Mean change from baseline and comparison between groups in the Homeostatic Assessment of Insulin Resistance (HOMA-IR).
The baseline and post-training blood analysis of BG and INS will be used to calculate insulin resistance (IR) using the validated homeostatic model assessment (HOMA) [Sarafidis et al., 2007; Matthews et al., 1985]. HOMA-IR will be reported in units of mg/dL. Change from baseline will be calculated and aggregated as mean (SD) for each dose group as well as for male and female subgroups within each dose group. The mean (SD) change for each variable will be compared between the three dose groups and male and female subgroups.
Mean change from baseline and comparison between groups in glycosylated hemoglobin (HbA1c) after 12 weeks of training.
Baseline and post-training blood analysis of HbA1c will be measured via venipuncture of the anti-cubital vein and reported in units of percent (%).
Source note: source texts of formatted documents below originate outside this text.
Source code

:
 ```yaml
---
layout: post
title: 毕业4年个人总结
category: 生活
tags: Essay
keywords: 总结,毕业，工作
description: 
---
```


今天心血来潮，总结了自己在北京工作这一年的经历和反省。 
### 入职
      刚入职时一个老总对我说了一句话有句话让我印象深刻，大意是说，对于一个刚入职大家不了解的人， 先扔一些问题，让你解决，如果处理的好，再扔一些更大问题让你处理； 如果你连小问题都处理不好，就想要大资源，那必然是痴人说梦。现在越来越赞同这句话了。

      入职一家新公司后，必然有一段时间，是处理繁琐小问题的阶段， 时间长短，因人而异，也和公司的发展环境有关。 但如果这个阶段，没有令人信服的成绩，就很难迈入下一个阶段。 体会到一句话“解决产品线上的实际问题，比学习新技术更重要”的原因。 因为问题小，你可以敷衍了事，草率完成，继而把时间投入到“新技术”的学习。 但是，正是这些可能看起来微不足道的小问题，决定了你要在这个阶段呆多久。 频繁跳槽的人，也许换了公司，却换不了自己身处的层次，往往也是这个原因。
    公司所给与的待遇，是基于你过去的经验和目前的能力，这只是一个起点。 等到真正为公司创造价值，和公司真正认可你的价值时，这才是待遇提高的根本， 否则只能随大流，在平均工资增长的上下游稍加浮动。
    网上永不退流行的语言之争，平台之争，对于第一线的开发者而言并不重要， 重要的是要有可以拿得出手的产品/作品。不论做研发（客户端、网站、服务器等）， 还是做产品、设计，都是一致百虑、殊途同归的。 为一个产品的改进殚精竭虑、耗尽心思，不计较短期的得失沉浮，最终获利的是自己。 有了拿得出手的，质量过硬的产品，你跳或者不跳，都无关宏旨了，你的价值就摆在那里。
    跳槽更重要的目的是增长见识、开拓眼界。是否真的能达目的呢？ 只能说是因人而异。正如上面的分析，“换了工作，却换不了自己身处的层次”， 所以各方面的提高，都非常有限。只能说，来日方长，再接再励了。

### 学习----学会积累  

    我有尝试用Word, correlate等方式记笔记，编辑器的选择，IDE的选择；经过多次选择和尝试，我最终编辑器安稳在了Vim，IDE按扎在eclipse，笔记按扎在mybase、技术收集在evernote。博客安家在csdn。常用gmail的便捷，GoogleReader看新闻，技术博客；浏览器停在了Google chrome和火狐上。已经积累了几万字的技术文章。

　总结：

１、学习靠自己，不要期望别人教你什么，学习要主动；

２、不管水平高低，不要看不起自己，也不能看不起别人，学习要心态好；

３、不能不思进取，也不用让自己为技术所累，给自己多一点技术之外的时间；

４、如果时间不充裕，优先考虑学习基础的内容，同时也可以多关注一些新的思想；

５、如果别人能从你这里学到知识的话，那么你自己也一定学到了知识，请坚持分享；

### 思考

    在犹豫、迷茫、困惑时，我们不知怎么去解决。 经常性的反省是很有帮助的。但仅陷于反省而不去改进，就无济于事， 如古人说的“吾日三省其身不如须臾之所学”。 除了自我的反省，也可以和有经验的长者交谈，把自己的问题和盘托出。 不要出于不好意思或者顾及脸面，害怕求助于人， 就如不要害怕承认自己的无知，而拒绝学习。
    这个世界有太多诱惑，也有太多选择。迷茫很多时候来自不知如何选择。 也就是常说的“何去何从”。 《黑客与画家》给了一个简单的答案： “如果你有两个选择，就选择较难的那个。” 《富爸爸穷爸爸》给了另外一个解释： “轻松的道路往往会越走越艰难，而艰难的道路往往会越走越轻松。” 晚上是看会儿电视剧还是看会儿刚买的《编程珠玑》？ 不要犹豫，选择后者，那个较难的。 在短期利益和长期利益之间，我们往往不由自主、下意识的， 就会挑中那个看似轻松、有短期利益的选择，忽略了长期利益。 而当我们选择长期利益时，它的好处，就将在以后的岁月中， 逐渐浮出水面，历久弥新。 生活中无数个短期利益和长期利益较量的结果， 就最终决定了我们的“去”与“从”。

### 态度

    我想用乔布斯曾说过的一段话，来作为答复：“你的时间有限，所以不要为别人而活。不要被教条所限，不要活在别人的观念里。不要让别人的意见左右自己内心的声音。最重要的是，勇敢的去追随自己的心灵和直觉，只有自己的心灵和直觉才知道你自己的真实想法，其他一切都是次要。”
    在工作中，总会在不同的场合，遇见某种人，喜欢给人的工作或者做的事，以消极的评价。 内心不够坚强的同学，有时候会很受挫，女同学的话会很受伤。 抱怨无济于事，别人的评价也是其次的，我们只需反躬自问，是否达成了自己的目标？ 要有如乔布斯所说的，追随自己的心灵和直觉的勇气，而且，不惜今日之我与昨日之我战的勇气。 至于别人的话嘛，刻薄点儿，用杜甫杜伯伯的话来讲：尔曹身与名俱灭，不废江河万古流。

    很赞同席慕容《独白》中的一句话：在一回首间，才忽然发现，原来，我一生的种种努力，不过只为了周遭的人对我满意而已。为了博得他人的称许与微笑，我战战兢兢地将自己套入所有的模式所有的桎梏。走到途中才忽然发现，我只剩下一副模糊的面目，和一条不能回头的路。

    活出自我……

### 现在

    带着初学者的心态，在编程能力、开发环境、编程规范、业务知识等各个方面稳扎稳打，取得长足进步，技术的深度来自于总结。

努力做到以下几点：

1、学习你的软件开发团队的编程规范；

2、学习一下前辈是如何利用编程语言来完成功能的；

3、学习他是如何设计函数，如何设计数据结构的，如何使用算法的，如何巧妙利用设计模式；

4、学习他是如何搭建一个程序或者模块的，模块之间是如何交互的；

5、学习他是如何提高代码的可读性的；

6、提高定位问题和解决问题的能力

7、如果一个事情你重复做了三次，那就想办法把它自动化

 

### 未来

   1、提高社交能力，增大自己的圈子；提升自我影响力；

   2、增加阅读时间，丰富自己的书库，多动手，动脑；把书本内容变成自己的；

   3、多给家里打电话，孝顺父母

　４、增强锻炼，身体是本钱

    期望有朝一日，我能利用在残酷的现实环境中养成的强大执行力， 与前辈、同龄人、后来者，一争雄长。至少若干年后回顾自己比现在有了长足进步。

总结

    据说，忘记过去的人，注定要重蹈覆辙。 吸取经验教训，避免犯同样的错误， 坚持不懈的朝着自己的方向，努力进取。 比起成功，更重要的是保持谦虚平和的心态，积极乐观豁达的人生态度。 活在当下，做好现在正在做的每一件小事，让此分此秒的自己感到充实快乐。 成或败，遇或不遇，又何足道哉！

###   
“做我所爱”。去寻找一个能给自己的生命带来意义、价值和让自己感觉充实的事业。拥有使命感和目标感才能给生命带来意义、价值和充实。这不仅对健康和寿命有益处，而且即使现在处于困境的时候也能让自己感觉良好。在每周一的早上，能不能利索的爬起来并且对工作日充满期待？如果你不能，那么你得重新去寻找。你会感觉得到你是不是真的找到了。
Change from baseline will be calculated and aggregated as mean (SD) for each dose group as well as for male and female subgroups within each dose group. The mean (SD) change for each variable will be compared between the three dose groups and male and female subgroups.
Mean change from baseline and comparison between groups of endothelial-dependent peak blood flow (PBF).
Baseline and post-training endothelial-dependent PBF of the non-dominant forearm will be measured using venous occlusion strain-gauge plethysmography and reported in units of percent (%). Change from baseline will be calculated and aggregated as mean (SD) for each dose group and male/female subgroups. Mean (SD) for each variable will be compared between dose groups and male and female subgroups.
Mean change from baseline and comparison between groups of endothelial-dependent area under the curve (AUC) of hyperemia blood flow.
Baseline and post-training endothelial-dependent hyperemia AUC of the non-dominant forearm will be measured using venous occlusion strain-gauge plethysmography. Hyperemia blood flow will be measured for 5 min after a 5 min occlusion period. 30 sec AUC blood flow will be quantified reported in units of percent (%) x time. Change from baseline will be calculated and aggregated as mean (SD) for each dose group and male/female subgroups. Mean (SD) for each variable will be compared between dose groups and male and female subgroups.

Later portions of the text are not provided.